Sometimes clients experience trouble formulating their needs or don’t’ want to dig deep. To get to the bottom of the truth, we ask for specific customer examples from the past and go through their interactions with suppliers. Through the client's "how it was" story, we get more direct answers to questions than asking general questions like, "what qualities are important to you in a supplier?"
The second level of the “voice of the customer” data collection focuses more on transactional insights. As general NPS scores can’t be attributed to a specific transaction, we collect customer feedback in each business cycle stage separately: during critical phases of the sales process, after losing or closing the deal, during onboarding, during service or product delivery, and in case of client attrition. This process allows us to look at specific client interactions, assess our teams, and draw conclusions for the future. Additionally, it helps us catch failures on systematic levels of corporate processes, products and client segments.

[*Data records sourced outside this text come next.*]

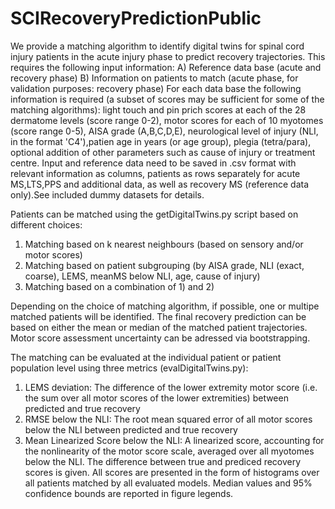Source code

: # SCIRecoveryPredictionPublic
We provide a matching algorithm to identify digital twins for spinal cord injury patients in the acute injury phase to predict recovery trajectories. This requires the following input information: 
A) Reference data base (acute and recovery phase)
B) Information on patients to match (acute phase, for validation purposes: recovery phase)
For each data base the following information is required (a subset of scores may be sufficient for some of the matching algorithms): light touch and pin prich scores at each of the 28 dermatome levels (score range 0-2), motor scores for each of 10 myotomes (score range 0-5), AISA grade (A,B,C,D,E), neurological level of injury (NLI, in the format 'C4'),patien age in years (or age group), plegia (tetra/para), optional addition of other parameters such as cause of injury or treatment centre. 
Input and reference data need to be saved in .csv format with relevant information as columns, patients as rows separately for acute MS,LTS,PPS and additional data, as well as recovery MS (reference data only).See included dummy datasets for details. 

Patients can be matched using the getDigitalTwins.py script based on different choices: 
1) Matching based on k nearest neighbours (based on sensory and/or motor scores)
2) Matching based on patient subgrouping (by AISA grade, NLI (exact, coarse), LEMS, meanMS below NLI, age, cause of injury)
3) Matching based on a combination of 1) and 2)

Depending on the choice of matching algorithm, if possible, one or multipe matched patients will be identified. The final recovery prediction can be based on either the mean or median of the matched patient trajectories. Motor score assessment uncertainty can be adressed via bootstrapping. 

The matching can be evaluated at the individual patient or patient population level using three metrics (evalDigitalTwins.py): 
1) LEMS deviation: The difference of the lower extremity motor score (i.e. the sum over all motor scores of the lower extremities) between predicted and true recovery
2) RMSE below the NLI: The root mean squared error of all motor scores below the NLI between predicted and true recovery
3) Mean Linearized Score below the NLI: A linearized score, accounting for the nonlinearity of the motor score scale, averaged over all myotomes below the NLI. The difference between true and prediced recovery scores is given.
All scores are presented in the form of histograms over all patients matched by all evaluated models. Median values and 95\% confidence bounds are reported in figure legends. 
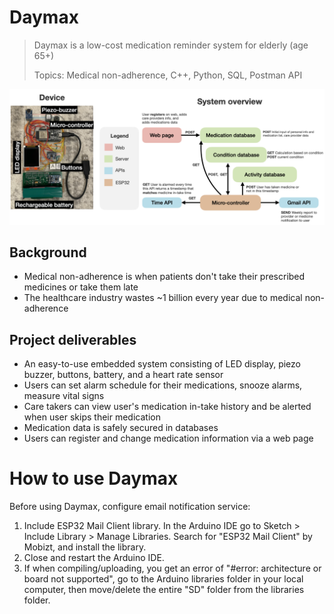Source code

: # Daymax
> Daymax is a low-cost medication reminder system for elderly (age 65+)
>
> Topics: Medical non-adherence, C++, Python, SQL, Postman API

![plot](./system_overview.png)

## Background
* Medical non-adherence is when patients don't take their prescribed medicines or take them late
* The healthcare industry wastes ~1 billion every year due to medical non-adherence

## Project deliverables 
* An easy-to-use embedded system consisting of LED display, piezo buzzer, buttons, battery, and a heart rate sensor
* Users can set alarm schedule for their medications, snooze alarms, measure vital signs
* Care takers can view user's medication in-take history and be alerted when user skips their medication
* Medication data is safely secured in databases
* Users can register and change medication information via a web page

# How to use Daymax
Before using Daymax, configure email notification service:

1. Include ESP32 Mail Client library. In the Arduino IDE go to Sketch > Include Library > Manage Libraries. Search for "ESP32 Mail Client" by Mobizt, and install the library.
2. Close and restart the Arduino IDE.
3. If when compiling/uploading, you get an error of "#error: architecture or board not supported", go to the Arduino libraries folder in your local computer, then move/delete the entire "SD" folder from the libraries folder.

While we gather relationship insights through qualitative interviews, the transactional insights are collected through quantitative or hybrid methods. For example, we run short online questionnaires combined with 15-minute interviews. Feedback is gathered promptly after the transaction to ensure that it remains relevant and fresh in the client’s memory. Clients appreciate the feedback gathering, especially when they feel our desire to improve.
There is no need to cover every transaction. We focus on the larger deals, rejections, strategically essential clients, and new products/services. Typically, in the sales stage, we will examine 10-15% of the total sales funnel.

Studying both relationship and transactional insight is the first step in establishing customer success. The knowledge gained has many practical applications and, when combined with advanced business analytics, provides infinite opportunities to improve your business.